Ce qui est frappant, dans l’œuvre de Stephen King, c’est que le surnaturel ne fait pas irruption au sein d’un environnement neutre ou idyllique. La situation était déjà viciée, délétère, avant que les monstres ne se manifestent : la famille de Tad, dans Cujo, était déjà au bord de l’implosion avant l’entrée en scène du molosse meurtrier ; la famille Torrance luttait déjà contre ses propres fantômes avant de rencontrer ceux de l’Overlook. La grande habileté de Stephen King, c’est qu’il n’utilise pas le fantastique pour détruire une cellule familiale ou une communauté, mais pour en accuser les tensions internes et finalement fatales.
Je me suis éloigné de Stephen King. J’ai découvert que la littérature offrait d’autres champs plus verdoyants, plus fertiles en pensées profondes et épanouissantes. J’ai découvert qu’il y avait d’autres plaisirs en littérature que ceux que l’on peut tirer d’une bonne histoire, que souvent la seule qualité de l’expression suffit, et que sur ce plan bien des auteurs, bien des poètes valent mieux que lui. Et pourtant, je crois que tous les lecteurs assidus de Stephen King sont marqués par cette œuvre ; qu’ils ont le sentiment de faire partie d’un club spécial, un peu particulier ; qu’ils ne voient plus le monde de la même manière, et que tandis que tous les autres sont pris dans le tourbillon dérisoire de la vie moderne, eux se tiennent un peu à l’écart, un peu en marge, et observent ce qui coince, ce qui grince. Et ce que nous apprend Stephen King, c’est que ce n’est pas parce que ça coince, ou que ça grince, ou que ça fait un peu plus que grincer, qu’il faut détourner le regard. Au contraire.
Ha, cher Laconique ! Vous retranscrivez à merveille l'univers de Stephen King ! En vous lisant j'ai revécu les sensations ressenties lorsque je parcourais il y a longtemps quelques-uns des ouvrages du "maître incontesté de l’épouvante".
RépondreSupprimerJe le connais beaucoup moins que vous mais cependant assez pour être entièrement d'accord avec votre analyse de son univers. King est un raconteur d'histoires hors pair, avec une imagination incroyable qui relève du génie, un romancier énorme, et je crois que l'on pourrait le comparer tranquillement à Balzac ou à Zola, par la densité et la qualité de sa production romanesque : c'est dire si pour moi il transcende le genre horrifique qu'il représente !

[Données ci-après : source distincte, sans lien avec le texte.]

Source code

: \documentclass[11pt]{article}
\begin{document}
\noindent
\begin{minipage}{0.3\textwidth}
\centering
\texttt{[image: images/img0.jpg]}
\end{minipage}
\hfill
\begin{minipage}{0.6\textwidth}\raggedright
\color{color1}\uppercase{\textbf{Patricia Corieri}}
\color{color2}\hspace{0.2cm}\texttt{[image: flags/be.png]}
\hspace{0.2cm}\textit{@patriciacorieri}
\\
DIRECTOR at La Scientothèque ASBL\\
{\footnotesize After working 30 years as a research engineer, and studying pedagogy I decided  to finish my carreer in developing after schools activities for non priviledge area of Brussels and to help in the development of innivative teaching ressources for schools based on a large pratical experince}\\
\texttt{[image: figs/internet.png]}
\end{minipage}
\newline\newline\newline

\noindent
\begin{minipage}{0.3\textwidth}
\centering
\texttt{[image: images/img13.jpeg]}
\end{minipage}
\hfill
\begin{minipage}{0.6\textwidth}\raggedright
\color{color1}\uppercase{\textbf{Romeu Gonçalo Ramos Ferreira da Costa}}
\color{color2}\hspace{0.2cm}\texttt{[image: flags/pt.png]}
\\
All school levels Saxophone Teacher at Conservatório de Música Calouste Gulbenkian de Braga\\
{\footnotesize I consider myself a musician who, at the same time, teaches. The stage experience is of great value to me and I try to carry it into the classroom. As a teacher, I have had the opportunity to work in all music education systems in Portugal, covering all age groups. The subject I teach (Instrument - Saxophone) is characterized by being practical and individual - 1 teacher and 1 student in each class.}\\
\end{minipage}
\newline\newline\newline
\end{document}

Et puis oui, il est exceptionnel pour créer des personnages, nous faire frémir, imaginer des situations, mais comme vous l'expliquez si bien, il y a autre chose : qu'on le veuille ou non, son oeuvre a du fond et laisse des traces chez le lecteur, elle est plus que le simple divertissement que peut offrir tout bon romancier de gare auquel il serait réducteur d'assimiler le roi Stephen.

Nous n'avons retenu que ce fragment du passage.